*WHAT YOU NEED TO DO*.
Output the full listing below exactly, without the pictures.

###

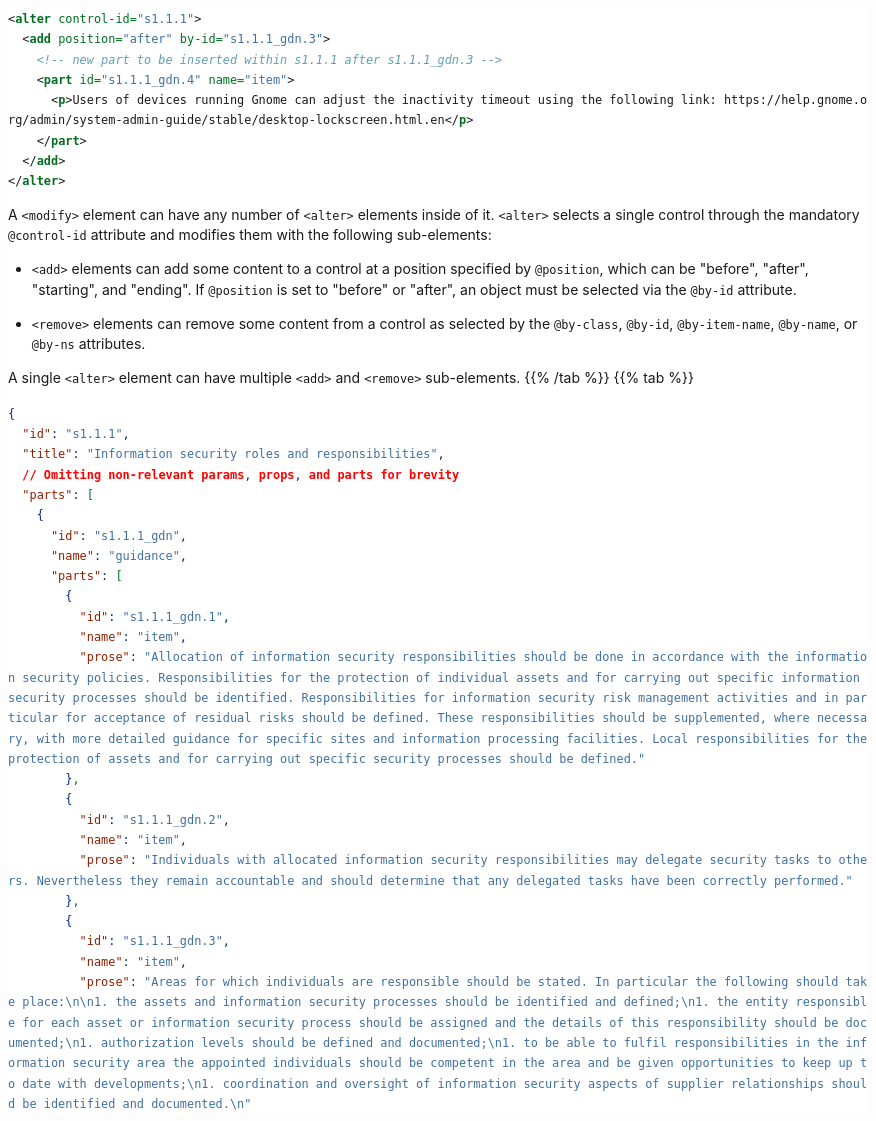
 ```xml {linenos=table}
<alter control-id="s1.1.1">
  <add position="after" by-id="s1.1.1_gdn.3">
    <!-- new part to be inserted within s1.1.1 after s1.1.1_gdn.3 -->
    <part id="s1.1.1_gdn.4" name="item">
      <p>Users of devices running Gnome can adjust the inactivity timeout using the following link: https://help.gnome.org/admin/system-admin-guide/stable/desktop-lockscreen.html.en</p>
    </part>
  </add>
</alter>
```

A `<modify>` element can have any number of `<alter>` elements inside of it.
`<alter>` selects a single control through the mandatory `@control-id` attribute and modifies them with the following sub-elements:
* `<add>` elements can add some content to a control at a position specified by `@position`, which can be "before", "after", "starting", and "ending".
  If `@position` is set to "before" or "after", an object must be selected via the `@by-id` attribute.

* `<remove>` elements can remove some content from a control as selected by the `@by-class`, `@by-id`, `@by-item-name`, `@by-name`, or `@by-ns` attributes.

A single `<alter>` element can have multiple `<add>` and `<remove>` sub-elements.
{{% /tab %}}
{{% tab %}}
```json {linenos=table}
{
  "id": "s1.1.1",
  "title": "Information security roles and responsibilities",
  // Omitting non-relevant params, props, and parts for brevity
  "parts": [
    {
      "id": "s1.1.1_gdn",
      "name": "guidance",
      "parts": [
        {
          "id": "s1.1.1_gdn.1",
          "name": "item",
          "prose": "Allocation of information security responsibilities should be done in accordance with the information security policies. Responsibilities for the protection of individual assets and for carrying out specific information security processes should be identified. Responsibilities for information security risk management activities and in particular for acceptance of residual risks should be defined. These responsibilities should be supplemented, where necessary, with more detailed guidance for specific sites and information processing facilities. Local responsibilities for the protection of assets and for carrying out specific security processes should be defined."
        },
        {
          "id": "s1.1.1_gdn.2",
          "name": "item",
          "prose": "Individuals with allocated information security responsibilities may delegate security tasks to others. Nevertheless they remain accountable and should determine that any delegated tasks have been correctly performed."
        },
        {
          "id": "s1.1.1_gdn.3",
          "name": "item",
          "prose": "Areas for which individuals are responsible should be stated. In particular the following should take place:\n\n1. the assets and information security processes should be identified and defined;\n1. the entity responsible for each asset or information security process should be assigned and the details of this responsibility should be documented;\n1. authorization levels should be defined and documented;\n1. to be able to fulfil responsibilities in the information security area the appointed individuals should be competent in the area and be given opportunities to keep up to date with developments;\n1. coordination and oversight of information security aspects of supplier relationships should be identified and documented.\n"
```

###

*OUTPUT OF THE EXERCISE*.
 ```xml {linenos=table}
<alter control-id="s1.1.1">
  <add position="after" by-id="s1.1.1_gdn.3">
    <!-- new part to be inserted within s1.1.1 after s1.1.1_gdn.3 -->
    <part id="s1.1.1_gdn.4" name="item">
      <p>Users of devices running Gnome can adjust the inactivity timeout using the following link: https://help.gnome.org/admin/system-admin-guide/stable/desktop-lockscreen.html.en</p>
    </part>
  </add>
</alter>
```

A `<modify>` element can have any number of `<alter>` elements inside of it.
`<alter>` selects a single control through the mandatory `@control-id` attribute and modifies them with the following sub-elements:
* `<add>` elements can add some content to a control at a position specified by `@position`, which can be "before", "after", "starting", and "ending".
  If `@position` is set to "before" or "after", an object must be selected via the `@by-id` attribute.

* `<remove>` elements can remove some content from a control as selected by the `@by-class`, `@by-id`, `@by-item-name`, `@by-name`, or `@by-ns` attributes.

A single `<alter>` element can have multiple `<add>` and `<remove>` sub-elements.
{{% /tab %}}
{{% tab %}}
```json {linenos=table}
{
  "id": "s1.1.1",
  "title": "Information security roles and responsibilities",
  // Omitting non-relevant params, props, and parts for brevity
  "parts": [
    {
      "id": "s1.1.1_gdn",
      "name": "guidance",
      "parts": [
        {
          "id": "s1.1.1_gdn.1",
          "name": "item",
          "prose": "Allocation of information security responsibilities should be done in accordance with the information security policies. Responsibilities for the protection of individual assets and for carrying out specific information security processes should be identified. Responsibilities for information security risk management activities and in particular for acceptance of residual risks should be defined. These responsibilities should be supplemented, where necessary, with more detailed guidance for specific sites and information processing facilities. Local responsibilities for the protection of assets and for carrying out specific security processes should be defined."
        },
        {
          "id": "s1.1.1_gdn.2",
          "name": "item",
          "prose": "Individuals with allocated information security responsibilities may delegate security tasks to others. Nevertheless they remain accountable and should determine that any delegated tasks have been correctly performed."
        },
        {
          "id": "s1.1.1_gdn.3",
          "name": "item",
          "prose": "Areas for which individuals are responsible should be stated. In particular the following should take place:\n\n1. the assets and information security processes should be identified and defined;\n1. the entity responsible for each asset or information security process should be assigned and the details of this responsibility should be documented;\n1. authorization levels should be defined and documented;\n1. to be able to fulfil responsibilities in the information security area the appointed individuals should be competent in the area and be given opportunities to keep up to date with developments;\n1. coordination and oversight of information security aspects of supplier relationships should be identified and documented.\n"
```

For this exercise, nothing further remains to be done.